START EXCERPTED DATA

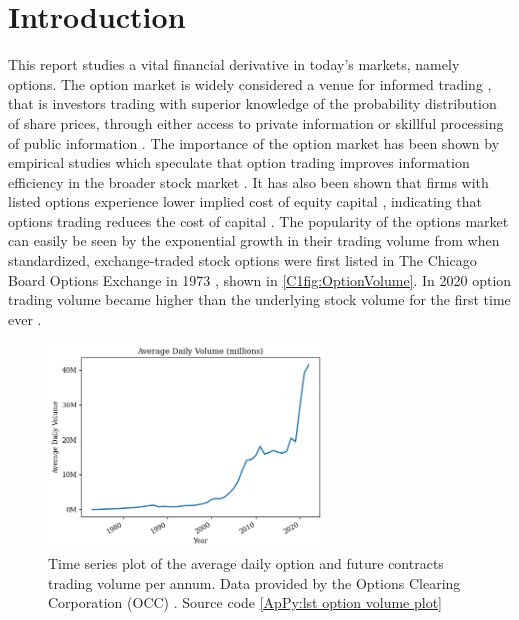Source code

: \chapter{Introduction}

This report studies a vital financial derivative in today's markets, namely options. The option market is widely considered a venue for informed trading \cite{li2021effect,hu2014,chak2004}, that is investors trading with superior knowledge of the probability distribution of share prices, through either access to private information or skillful processing of public information \cite{grossman1975application}. 
\nline
The importance of the option market has been shown by empirical studies which speculate that option trading improves information efficiency in the broader stock market \cite{PanInfoEffic,li2021effect}. It has also been shown that firms with listed options experience lower implied cost of equity capital \cite{naikerLowEquity}, indicating that options trading reduces the cost of capital \cite{li2021effect}. The popularity of the options market can easily be seen by the exponential growth in their trading volume from when standardized, exchange-traded stock options were first listed in The Chicago Board Options Exchange in 1973 \cite{markham2002financial}, shown in \autoref{C1fig:OptionVolume}. In 2020 option trading volume became higher than the underlying stock volume for the first time ever \cite{yahooOptions}.

\begin{figure}[H]
    \centering
    \includegraphics[width=0.65\textwidth]{Chapters/C1/plots/OptionVolume.png}
    \caption{Time series plot of the average daily option and future contracts trading volume per annum. Data provided by the Options Clearing Corporation (OCC) \cite{THEOCC}. Source code \autoref{ApPy:lst option volume plot}}
    \label{C1fig:OptionVolume}
\end{figure}

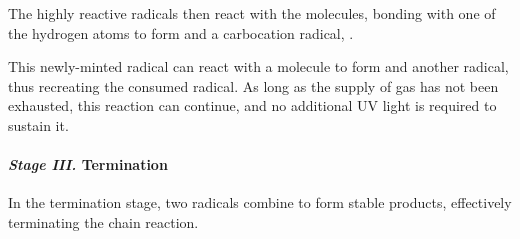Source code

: 					The highly reactive \ch{\chlorine} radicals then react with the  molecules, bonding with one of the
					hydrogen atoms to form  and a carbocation radical, .


					This newly-minted  radical can react with a  molecule to form  and another
					\ch{\chlorine} radical, thus recreating the consumed radical. As long as the supply of  gas has
					not been exhausted, this reaction can continue, and no additional UV light is required to sustain it.


				\pagebreak
				\paragraph{\textit{Stage III.}\hspace{5mm} Termination}

					In the termination stage, two radicals combine to form stable products, effectively terminating the chain reaction.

END EXCERPTED DATA

Each line above with the string "market" should be reported in full.

This report studies a vital financial derivative in today's markets, namely options. The option market is widely considered a venue for informed trading \cite{li2021effect,hu2014,chak2004}, that is investors trading with superior knowledge of the probability distribution of share prices, through either access to private information or skillful processing of public information \cite{grossman1975application}. 
The importance of the option market has been shown by empirical studies which speculate that option trading improves information efficiency in the broader stock market \cite{PanInfoEffic,li2021effect}. It has also been shown that firms with listed options experience lower implied cost of equity capital \cite{naikerLowEquity}, indicating that options trading reduces the cost of capital \cite{li2021effect}. The popularity of the options market can easily be seen by the exponential growth in their trading volume from when standardized, exchange-traded stock options were first listed in The Chicago Board Options Exchange in 1973 \cite{markham2002financial}, shown in \autoref{C1fig:OptionVolume}. In 2020 option trading volume became higher than the underlying stock volume for the first time ever \cite{yahooOptions}.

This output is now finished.